Meselâ futbol maçlarını gözümüzün önüne getirelim; Bu takımlardan devamlı galip gelen bir takım varsa biz de onun gibi oynayabilmek için takımın oyun stilini almak yerine o takımın iyi olarak gördüğümüz futbolcularını kendi takımımıza transfer ettiğimizde biz de en az onlar kadar iyi oynayabileceğimizi düşünüyor ve bu yönde hareket ediyoruz.

Bilindiği gibi futbol maçları temelde karşı takımla bir rekabete dayanan maçlardır. Bu sebeple de karşı takımı yenebilmek için sadece iyi oynayan futbolculardan kurulu bir takımla sahaya çıkmak yetmez. İki takım arasında oynanan bir maçı kazanabilmek sadece münferiden iyi futbolcuların bir araya geldiği bir takım kurmak yetmez. Bu takımın temelde karşı takımla bir rekabet duygusu da bulunması gerekir. Gerçi bu iki takım karşılaşırken tabii olarak bir rekabet duygusu hem takımda ve hem de taraftarlarda kendiliğinden doğar ve nitekim doğmaktadır.

Fakat oynayanlar taraftar değil, parayla tutulan oyunculardır. Yani günümüzde takımlar profesyonel oyunculardan kurulmaktadır. Onlar maçlarda galip gelmenin iyi olduğunu, kendilerine bir şeref ve ün kazandırdığını düşünseler de her şeyden önce aldıkları ve alacakları parayı düşünürler. Çünkü zaten bulundukları takıma bir para karşılığında transfer olmuşlardır. İyi oynar ve gol atar veya takımını golden kurtarır olduğunda onun zihninde yatan sadece transfer ücretidir.

Onun için bir kimseden kendimiz veya çalıştığı yere göre bir hizmet beklemek sadece o kimseyi maddi yönden tatmin etmek yeterli değil, aynı zamanda bulunduğu işte kendisinden beklenen işin yapılmasının kendisine de bir şeref katacağını bilmesi ve düşünmesi gerekir.

Bunu kişiye kazandıracak olan duygu ise aldığı parayı hak edebilecek bir çalışmada bulunması gerektiğini düşündürebilmektir.

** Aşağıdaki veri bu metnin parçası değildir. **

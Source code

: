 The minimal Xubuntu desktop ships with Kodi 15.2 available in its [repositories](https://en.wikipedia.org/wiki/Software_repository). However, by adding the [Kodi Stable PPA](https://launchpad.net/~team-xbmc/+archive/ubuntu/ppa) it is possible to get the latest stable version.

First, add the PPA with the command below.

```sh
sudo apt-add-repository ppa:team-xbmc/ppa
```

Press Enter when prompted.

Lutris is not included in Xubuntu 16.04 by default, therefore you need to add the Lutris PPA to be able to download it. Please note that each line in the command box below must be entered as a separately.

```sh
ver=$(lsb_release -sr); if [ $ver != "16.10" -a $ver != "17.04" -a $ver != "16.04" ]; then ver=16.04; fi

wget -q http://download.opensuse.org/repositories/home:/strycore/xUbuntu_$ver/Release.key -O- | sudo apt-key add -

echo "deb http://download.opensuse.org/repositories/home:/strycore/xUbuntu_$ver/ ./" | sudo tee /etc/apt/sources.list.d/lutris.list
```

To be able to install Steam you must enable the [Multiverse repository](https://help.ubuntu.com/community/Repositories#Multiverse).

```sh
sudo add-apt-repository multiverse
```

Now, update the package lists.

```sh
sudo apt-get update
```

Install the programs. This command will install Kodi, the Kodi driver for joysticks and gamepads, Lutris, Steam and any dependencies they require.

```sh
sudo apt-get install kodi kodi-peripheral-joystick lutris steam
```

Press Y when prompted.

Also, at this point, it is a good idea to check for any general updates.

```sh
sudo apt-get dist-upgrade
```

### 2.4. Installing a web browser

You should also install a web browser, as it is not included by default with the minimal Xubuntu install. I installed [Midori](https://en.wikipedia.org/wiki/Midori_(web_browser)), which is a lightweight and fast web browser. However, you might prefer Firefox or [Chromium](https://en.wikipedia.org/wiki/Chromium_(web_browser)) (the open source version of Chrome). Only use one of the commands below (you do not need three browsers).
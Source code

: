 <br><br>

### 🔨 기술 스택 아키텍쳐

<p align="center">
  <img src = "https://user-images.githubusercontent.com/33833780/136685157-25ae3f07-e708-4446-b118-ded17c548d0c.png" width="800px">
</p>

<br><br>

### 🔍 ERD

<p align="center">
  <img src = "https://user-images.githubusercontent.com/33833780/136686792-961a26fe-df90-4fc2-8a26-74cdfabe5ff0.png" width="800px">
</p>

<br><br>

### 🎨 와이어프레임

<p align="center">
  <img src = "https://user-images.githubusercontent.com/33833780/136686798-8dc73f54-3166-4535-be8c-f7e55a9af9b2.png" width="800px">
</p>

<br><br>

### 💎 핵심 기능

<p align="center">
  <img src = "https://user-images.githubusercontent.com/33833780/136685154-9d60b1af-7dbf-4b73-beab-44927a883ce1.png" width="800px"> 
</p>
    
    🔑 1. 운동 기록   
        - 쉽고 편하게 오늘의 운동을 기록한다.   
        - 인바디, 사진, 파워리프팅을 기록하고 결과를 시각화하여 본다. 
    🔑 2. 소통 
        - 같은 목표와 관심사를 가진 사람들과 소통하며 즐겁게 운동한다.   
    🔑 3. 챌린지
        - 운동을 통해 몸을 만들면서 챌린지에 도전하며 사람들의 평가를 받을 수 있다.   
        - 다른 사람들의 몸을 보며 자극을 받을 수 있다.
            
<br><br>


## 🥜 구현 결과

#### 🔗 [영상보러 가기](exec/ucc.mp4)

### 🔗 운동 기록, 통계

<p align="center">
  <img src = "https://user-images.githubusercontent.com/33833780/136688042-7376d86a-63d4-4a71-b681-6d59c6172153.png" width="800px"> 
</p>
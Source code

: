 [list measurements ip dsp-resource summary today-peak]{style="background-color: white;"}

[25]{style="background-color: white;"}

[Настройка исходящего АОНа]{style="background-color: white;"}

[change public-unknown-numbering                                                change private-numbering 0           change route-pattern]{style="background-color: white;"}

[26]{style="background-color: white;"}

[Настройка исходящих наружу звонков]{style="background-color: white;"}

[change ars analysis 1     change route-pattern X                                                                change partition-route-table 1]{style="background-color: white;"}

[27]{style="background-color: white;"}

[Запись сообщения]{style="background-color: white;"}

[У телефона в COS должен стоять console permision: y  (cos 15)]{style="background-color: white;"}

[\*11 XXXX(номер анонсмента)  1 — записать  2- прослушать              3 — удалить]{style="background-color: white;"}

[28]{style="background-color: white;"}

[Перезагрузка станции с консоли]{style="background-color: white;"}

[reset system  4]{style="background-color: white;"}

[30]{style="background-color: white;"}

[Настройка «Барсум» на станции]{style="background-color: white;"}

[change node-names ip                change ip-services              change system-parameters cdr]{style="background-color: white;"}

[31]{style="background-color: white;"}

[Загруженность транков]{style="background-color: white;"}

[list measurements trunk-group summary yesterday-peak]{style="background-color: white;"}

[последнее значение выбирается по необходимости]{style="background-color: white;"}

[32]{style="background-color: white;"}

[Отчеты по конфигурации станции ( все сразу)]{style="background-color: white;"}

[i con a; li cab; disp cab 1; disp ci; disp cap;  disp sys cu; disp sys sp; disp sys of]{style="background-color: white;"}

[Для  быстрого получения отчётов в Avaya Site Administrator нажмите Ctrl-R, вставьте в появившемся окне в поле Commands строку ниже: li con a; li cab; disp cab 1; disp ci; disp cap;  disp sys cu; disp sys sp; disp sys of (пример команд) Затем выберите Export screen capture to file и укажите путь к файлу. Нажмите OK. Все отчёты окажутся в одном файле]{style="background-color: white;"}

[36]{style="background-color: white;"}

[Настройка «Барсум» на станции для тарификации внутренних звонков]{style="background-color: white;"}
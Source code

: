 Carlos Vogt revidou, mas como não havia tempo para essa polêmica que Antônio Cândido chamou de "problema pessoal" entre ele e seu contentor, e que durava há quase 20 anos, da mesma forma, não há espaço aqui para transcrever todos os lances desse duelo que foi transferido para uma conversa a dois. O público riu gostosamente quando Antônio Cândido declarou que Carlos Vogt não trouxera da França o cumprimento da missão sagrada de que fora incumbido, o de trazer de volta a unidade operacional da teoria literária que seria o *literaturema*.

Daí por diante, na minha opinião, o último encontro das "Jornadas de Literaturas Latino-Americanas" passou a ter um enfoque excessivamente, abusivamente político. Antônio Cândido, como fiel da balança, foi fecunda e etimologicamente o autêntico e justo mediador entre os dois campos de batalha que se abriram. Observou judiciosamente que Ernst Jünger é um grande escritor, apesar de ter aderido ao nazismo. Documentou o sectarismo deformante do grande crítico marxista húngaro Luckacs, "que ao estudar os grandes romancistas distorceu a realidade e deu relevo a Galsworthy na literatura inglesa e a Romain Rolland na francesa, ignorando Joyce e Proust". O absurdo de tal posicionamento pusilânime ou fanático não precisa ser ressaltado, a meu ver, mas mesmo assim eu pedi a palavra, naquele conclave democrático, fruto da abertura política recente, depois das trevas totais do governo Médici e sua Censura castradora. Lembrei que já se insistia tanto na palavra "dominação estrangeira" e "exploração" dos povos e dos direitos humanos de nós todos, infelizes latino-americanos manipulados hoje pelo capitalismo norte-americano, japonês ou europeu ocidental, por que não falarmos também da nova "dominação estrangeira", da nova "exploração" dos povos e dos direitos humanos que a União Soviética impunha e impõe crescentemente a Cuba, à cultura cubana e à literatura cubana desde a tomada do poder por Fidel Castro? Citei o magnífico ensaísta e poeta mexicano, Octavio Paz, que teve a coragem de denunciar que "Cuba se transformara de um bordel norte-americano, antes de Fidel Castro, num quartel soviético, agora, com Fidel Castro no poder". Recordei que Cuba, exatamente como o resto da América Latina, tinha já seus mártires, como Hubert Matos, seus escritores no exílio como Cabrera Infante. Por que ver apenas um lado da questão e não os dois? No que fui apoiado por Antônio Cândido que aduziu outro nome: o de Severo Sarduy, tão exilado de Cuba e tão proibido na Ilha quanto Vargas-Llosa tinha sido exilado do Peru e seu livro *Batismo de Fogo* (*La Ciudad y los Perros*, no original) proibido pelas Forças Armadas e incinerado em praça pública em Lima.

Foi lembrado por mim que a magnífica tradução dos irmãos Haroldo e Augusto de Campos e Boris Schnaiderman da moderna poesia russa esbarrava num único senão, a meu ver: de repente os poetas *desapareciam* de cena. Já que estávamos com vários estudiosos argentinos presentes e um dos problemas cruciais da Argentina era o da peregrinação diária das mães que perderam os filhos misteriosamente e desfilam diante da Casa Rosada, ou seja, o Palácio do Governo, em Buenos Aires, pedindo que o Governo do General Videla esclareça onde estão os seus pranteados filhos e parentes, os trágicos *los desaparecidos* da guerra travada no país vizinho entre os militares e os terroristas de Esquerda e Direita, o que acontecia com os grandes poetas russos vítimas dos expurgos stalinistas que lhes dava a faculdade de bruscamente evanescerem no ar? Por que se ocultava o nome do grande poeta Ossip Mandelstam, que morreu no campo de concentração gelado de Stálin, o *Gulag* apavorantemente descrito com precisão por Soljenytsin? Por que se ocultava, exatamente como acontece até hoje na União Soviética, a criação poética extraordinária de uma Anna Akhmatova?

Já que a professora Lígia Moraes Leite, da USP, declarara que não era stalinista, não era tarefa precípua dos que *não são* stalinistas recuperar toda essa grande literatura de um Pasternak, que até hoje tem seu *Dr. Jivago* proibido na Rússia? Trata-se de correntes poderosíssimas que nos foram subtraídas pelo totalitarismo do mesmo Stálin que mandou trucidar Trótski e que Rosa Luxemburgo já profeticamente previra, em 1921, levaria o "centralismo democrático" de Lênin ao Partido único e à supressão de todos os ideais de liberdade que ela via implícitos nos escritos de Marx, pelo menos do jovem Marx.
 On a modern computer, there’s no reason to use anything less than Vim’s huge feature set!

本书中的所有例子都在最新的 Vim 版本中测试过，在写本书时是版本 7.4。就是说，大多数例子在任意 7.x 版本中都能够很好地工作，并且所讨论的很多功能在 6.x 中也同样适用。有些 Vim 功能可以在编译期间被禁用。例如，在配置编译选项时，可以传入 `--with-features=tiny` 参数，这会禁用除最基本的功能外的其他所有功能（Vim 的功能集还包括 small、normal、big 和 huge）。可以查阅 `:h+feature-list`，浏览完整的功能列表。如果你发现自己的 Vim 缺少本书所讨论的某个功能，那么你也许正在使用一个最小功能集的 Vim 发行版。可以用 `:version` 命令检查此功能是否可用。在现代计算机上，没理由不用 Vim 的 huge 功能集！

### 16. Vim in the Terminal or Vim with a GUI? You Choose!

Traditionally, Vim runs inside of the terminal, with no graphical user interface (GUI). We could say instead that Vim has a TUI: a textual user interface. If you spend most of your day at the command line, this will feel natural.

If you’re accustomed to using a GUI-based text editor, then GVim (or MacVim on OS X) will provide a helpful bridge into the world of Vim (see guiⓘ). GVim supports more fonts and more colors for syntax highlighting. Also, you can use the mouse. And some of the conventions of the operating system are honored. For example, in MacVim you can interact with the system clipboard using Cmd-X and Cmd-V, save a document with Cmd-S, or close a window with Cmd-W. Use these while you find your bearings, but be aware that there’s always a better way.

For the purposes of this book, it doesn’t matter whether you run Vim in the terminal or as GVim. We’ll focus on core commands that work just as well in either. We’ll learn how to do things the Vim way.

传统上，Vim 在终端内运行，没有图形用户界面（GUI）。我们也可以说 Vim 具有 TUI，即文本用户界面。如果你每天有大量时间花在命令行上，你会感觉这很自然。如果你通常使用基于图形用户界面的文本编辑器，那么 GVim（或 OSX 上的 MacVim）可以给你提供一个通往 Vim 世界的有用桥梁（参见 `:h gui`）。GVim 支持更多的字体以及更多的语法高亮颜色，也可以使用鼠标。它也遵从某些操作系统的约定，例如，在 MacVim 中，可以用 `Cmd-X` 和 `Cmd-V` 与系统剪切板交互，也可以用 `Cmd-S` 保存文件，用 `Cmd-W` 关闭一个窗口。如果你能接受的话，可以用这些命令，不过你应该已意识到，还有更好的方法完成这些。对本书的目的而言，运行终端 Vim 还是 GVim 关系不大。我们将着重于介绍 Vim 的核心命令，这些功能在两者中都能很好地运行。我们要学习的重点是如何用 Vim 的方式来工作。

Binaenaleyh, günümüzde Devletimiz tarafından çalışan kimselere verilecek ücretleri sadece çoğaltarak vermek yeterli değildir. Bunun yanında bu ücretleri alan kimseler de bu parayı niçin aldıklarını düşünüp bilmeli ve hedefi kendi kazancını helâl bir kazanç haline getirebilmenin yollarını düşünerek ve inanarak çalışmak olmalıdır.